Taken by the songs, I reached out to band’s front man, Moshe Hendel Feiglin.

The following is an email conversation — including videos and tunes — with Moshe. I sent him an introductory email from a suburb in South Florida, and he responded from Melbourne, Australia, indicating he would be happy to answer some questions. Moshe’s responses to my questions are as open and as stimulating as his music.

Hi, Moshe. I’ll get right to it. Most recently there have been some super exciting things going on with Jewish music. Just to name a few: Levi Robin blows us away with 6 beautiful songs, Moshiac Oi! cranks our punk hearts for a ride, Ari Lesser is venting some fierce rhymes and verses, and Zusha is simply exploding.

And then one day I watch the “Come With Me” video.


And I was singing glory, glory, glory. When I first heard the new EP, there was an immediate connection. So I had to find out more about you and then share with Hevria readers.

I read on your website about the origin of the band’s name, but why? Is there something about Hendel Lieberman’s art or his story that you identify with?

There is a deep personal connection. My middle name is Hendel, named after Hendel Lieberman. He was my great-great uncle. I really identify with his story, his challenges to find creative expression – to be himself and be Chassidic at the same time. His need to rebel. His eventual return on his own terms. He was the first to do this.

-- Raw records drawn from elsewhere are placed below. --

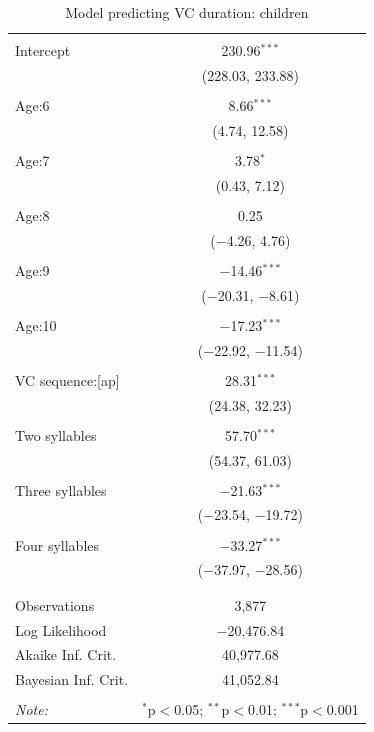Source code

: \documentclass[a4paper,man,floatsintext,natbib,donotrepeattitle, apacite]{apa6}
\begin{document}
\begin{table}[!htbp] \centering 
  \caption{Model predicting VC duration: children} 
  \label{tab:child-dur-model} 
\begin{tabular}{@{\extracolsep{5pt}}lc} 
\\[-1.8ex]\hline 
\hline \\[-1.8ex] 
 Intercept & 230.96$^{***}$ \\ 
  & (228.03, 233.88) \\ 
  & \\ 
 Age:6 & 8.66$^{***}$ \\ 
  & (4.74, 12.58) \\ 
  & \\ 
 Age:7 & 3.78$^{*}$ \\ 
  & (0.43, 7.12) \\ 
  & \\ 
 Age:8 & 0.25 \\ 
  & ($-$4.26, 4.76) \\ 
  & \\ 
 Age:9 & $-$14.46$^{***}$ \\ 
  & ($-$20.31, $-$8.61) \\ 
  & \\ 
 Age:10 & $-$17.23$^{***}$ \\ 
  & ($-$22.92, $-$11.54) \\ 
  & \\ 
 VC sequence:[ap] & 28.31$^{***}$ \\ 
  & (24.38, 32.23) \\ 
  & \\ 
 Two syllables & 57.70$^{***}$ \\ 
  & (54.37, 61.03) \\ 
  & \\ 
 Three syllables & $-$21.63$^{***}$ \\ 
  & ($-$23.54, $-$19.72) \\ 
  & \\ 
 Four syllables & $-$33.27$^{***}$ \\ 
  & ($-$37.97, $-$28.56) \\ 
  & \\ 
\hline \\[-1.8ex] 
Observations & 3,877 \\ 
Log Likelihood & $-$20,476.84 \\ 
Akaike Inf. Crit. & 40,977.68 \\ 
Bayesian Inf. Crit. & 41,052.84 \\ 
\hline 
\hline \\[-1.8ex] 
\textit{Note:}  & \multicolumn{1}{r}{$^{*}$p$<$0.05; $^{**}$p$<$0.01; $^{***}$p$<$0.001} \\ 
\end{tabular} 
\end{table}
\end{document}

He was able to integrate all aspects of himself. He was both a Chassid and an artist at the same time.

He’s actually buried right next to the ohel, and I always make an effort to spend some time there whenever I get a chance to get to New York.

Do you want Feter Hendel to be known as a Jewish band? Does that matter to you?

It’s funny you ask this – the truth is, that half my band members aren’t Jewish, and they are all my closest friends.

After my recent launch, a young guy asked me, “What kind of music is this, Jewish Folk? Is there even a market for Jewish Folk?”

I told him that I never looked at it as Jewish Folk. We are just making music from our heart, you know? I don’t know if it needs to be or even can be defined.

Is Bob Dylan Jewish Folk?

To me, making music lets you express yourself and transcend yourself at the same time. I am both visibly and proudly Jewish – it informs everything I do, so I guess it’s a Jewish band as much as I am a Jewish social worker.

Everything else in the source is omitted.